• _Task inputs_
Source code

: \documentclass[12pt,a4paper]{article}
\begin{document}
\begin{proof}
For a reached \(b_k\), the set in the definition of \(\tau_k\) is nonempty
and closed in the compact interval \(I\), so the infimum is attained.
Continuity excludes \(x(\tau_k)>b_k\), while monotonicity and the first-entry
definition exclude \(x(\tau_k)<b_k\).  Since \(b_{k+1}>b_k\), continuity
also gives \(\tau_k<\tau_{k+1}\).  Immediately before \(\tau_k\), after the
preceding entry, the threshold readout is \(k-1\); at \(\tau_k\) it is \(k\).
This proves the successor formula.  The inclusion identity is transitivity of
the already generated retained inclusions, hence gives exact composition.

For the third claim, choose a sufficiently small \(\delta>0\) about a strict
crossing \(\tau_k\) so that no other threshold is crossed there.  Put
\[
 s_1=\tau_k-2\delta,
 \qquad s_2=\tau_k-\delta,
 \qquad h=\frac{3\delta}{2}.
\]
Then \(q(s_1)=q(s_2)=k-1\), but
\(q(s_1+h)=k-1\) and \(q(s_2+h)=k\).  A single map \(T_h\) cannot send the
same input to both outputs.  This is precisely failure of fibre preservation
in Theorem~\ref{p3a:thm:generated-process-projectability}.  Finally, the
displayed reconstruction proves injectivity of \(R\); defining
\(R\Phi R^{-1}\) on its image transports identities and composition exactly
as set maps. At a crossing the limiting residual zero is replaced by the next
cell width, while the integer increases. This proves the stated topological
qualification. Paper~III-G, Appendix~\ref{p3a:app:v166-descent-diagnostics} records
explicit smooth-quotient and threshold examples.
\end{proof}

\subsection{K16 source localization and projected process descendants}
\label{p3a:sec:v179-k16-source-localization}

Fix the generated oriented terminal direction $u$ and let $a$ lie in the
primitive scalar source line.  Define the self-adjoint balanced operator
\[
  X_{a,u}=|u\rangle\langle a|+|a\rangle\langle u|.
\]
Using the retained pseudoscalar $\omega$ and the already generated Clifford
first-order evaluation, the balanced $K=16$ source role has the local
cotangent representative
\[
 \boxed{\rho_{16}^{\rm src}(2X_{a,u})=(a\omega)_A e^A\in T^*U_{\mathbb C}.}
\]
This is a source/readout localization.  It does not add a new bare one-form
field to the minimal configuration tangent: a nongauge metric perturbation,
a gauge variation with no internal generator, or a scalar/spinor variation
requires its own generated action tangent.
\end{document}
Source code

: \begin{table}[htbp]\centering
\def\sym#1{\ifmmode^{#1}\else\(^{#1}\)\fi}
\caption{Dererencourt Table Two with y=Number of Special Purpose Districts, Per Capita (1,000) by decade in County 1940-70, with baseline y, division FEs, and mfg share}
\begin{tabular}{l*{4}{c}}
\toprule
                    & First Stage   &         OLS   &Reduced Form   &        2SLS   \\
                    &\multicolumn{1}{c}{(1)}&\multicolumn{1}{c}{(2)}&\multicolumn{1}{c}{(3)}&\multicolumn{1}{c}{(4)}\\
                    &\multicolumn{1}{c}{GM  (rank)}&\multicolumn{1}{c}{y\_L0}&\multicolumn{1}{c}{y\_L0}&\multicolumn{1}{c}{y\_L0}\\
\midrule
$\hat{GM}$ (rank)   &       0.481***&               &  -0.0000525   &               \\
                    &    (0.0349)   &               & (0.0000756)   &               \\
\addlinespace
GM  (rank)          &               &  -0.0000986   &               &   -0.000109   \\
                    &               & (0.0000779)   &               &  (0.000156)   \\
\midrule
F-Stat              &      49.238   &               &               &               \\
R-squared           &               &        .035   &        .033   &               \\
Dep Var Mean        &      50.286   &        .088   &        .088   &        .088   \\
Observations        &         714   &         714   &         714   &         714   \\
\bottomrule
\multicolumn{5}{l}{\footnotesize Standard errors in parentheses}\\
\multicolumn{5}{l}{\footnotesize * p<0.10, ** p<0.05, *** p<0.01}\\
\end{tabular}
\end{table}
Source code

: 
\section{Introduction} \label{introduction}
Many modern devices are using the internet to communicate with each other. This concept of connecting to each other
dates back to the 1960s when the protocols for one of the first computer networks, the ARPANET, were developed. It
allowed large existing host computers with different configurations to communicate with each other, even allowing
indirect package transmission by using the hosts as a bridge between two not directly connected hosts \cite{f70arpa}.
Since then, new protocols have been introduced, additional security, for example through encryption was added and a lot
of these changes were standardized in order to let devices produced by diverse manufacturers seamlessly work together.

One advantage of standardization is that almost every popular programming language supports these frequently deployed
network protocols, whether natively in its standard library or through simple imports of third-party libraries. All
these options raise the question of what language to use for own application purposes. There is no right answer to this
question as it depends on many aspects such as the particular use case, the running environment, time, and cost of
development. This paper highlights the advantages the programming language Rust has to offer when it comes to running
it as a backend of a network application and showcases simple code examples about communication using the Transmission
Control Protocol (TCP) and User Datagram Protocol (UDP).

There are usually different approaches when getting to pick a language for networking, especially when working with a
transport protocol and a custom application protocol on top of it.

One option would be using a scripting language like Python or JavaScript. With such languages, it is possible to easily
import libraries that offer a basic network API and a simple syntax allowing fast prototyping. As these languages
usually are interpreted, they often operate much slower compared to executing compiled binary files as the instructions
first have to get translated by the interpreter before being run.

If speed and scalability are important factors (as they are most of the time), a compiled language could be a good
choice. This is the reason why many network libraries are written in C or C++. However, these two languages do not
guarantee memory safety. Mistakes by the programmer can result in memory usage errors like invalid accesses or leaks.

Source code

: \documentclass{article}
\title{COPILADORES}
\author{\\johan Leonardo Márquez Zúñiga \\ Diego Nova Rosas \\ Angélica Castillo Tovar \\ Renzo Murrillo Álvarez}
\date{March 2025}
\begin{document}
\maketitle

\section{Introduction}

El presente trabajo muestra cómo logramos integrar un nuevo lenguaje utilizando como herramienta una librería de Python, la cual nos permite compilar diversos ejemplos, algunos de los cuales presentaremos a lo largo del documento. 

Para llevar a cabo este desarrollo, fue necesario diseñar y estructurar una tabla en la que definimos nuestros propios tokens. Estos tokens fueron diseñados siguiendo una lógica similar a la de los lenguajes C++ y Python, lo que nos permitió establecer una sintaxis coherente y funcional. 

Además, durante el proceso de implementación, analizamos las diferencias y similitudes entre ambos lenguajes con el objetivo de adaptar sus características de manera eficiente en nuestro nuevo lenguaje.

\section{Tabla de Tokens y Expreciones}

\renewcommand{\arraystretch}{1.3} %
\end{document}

• _What the task requires_
Count the lines of the listing above that include the word "crossing" and report the number by itself.

• _Result of this exercise_
2